Most code-generation benchmarks stop at static compilation or unit tests; building a playable game exposes a different failure mode: integration across scripts, scenes, assets, rendering, and runtime interaction. GameCraft-Bench reframes end-to-end game generation as an interaction problem and operationalizes three evaluation desiderata—Engine Grounding, Artifact Completeness, and Interactive Verification—so that success means observable, replayable gameplay that matches a specification.
Key Findings
- End-to-end game generation remains challenging: the benchmark contains 140 Godot tasks across 15 game families, and the strongest evaluated agent achieves only 41.46% overall. This highlights gaps beyond single-file code correctness—agents often produce partial mechanics but not full, playable artifacts.
- Common failure modes are content paucity, missing or incorrect visual feedback, and broken scene wiring.

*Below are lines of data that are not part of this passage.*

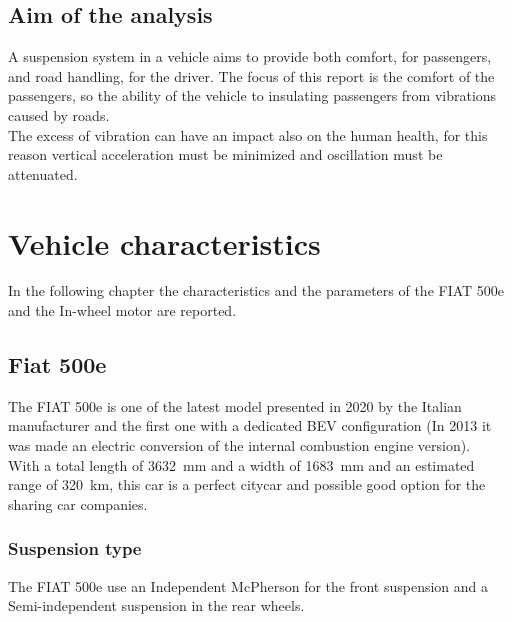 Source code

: \documentclass{article}
\numberwithin{equation}{section}
\numberwithin{figure}{section}
\numberwithin{table}{section}
\numberwithin{table}{section}
\begin{document}
\subsection{Aim of the analysis}
A suspension system in a vehicle aims to provide both comfort, for passengers, and road handling, for the driver. The focus of this report is the comfort of the passengers, so the ability of the vehicle to insulating passengers from vibrations caused by roads.\\
The excess of vibration can have an impact also on the human health, for this reason vertical acceleration must be minimized and oscillation must be attenuated.


\section{Vehicle characteristics}
In the following chapter the characteristics and the parameters of the FIAT 500e and the In-wheel motor are reported.

\subsection{Fiat 500e}
The FIAT 500e is one of the latest model presented in 2020 by the Italian manufacturer and the first one with a dedicated BEV configuration (In 2013 it was made an electric conversion of the internal combustion engine version).\\
With a total length of \SI{3632}{\milli\metre} and a width of \SI{1683}{\milli\metre} and an estimated range of \SI{320}{\kilo\metre}, this car is a perfect citycar and possible good option for the sharing car companies.

\subsubsection{Suspension type}
The FIAT 500e use an Independent McPherson for the front suspension and a Semi-independent suspension in the rear wheels.
\end{document}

These issues typically only surface when the game is executed and interacted with, rather than via static tests.
- The interaction-grounded evaluation (replayed demos + rubric-guided multimodal judging) reveals runtime and UX problems that automated static checks miss, making it a stricter test of real-world agent capabilities.

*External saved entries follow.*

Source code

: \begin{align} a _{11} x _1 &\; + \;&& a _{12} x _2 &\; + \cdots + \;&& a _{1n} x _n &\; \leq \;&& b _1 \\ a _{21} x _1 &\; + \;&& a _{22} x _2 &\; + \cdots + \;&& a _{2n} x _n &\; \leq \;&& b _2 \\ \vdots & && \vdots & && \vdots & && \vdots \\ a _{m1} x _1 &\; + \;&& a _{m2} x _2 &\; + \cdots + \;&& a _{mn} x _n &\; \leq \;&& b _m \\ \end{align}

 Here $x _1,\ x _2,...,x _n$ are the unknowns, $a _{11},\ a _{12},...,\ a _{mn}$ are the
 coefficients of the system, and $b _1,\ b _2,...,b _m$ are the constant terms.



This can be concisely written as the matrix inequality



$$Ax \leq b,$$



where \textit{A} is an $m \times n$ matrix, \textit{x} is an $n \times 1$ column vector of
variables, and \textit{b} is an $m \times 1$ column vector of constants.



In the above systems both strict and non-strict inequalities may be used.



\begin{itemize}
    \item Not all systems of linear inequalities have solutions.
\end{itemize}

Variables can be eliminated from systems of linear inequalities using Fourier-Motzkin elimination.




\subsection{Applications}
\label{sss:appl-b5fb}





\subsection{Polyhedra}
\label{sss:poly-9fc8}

- By focusing on a real engine (Godot) and multimodal artifacts (scripts, scenes, assets, rendering), the benchmark forces agents to coordinate cross-file logic, asset references, and runtime behavior—key properties for deployable game generation systems.
Who it's for and tradeoffs
Great fit if you research agentic code generation, multimodal evaluation, or agent verification methods and need a benchmark that measures interactive end-to-end outcomes rather than just synthesis accuracy. Look elsewhere if your goal is narrower (e.g., unit-level code synthesis or single-file algorithms), since GameCraft-Bench requires engine setup, execution traces, and multimodal judging, which increases evaluation complexity and compute cost. The framework is valuable for pinpointing integration and UX failures but is heavier to run and score than text-only benchmarks.
Where it fits
GameCraft-Bench complements prior game-development benchmarks and frameworks by emphasizing engine-grounded, interaction-level verification in Godot. Use it alongside toolkits that automate execution and visual feedback capture when your research priority is producing fully playable, demonstrably interactive artifacts rather than isolated code snippets.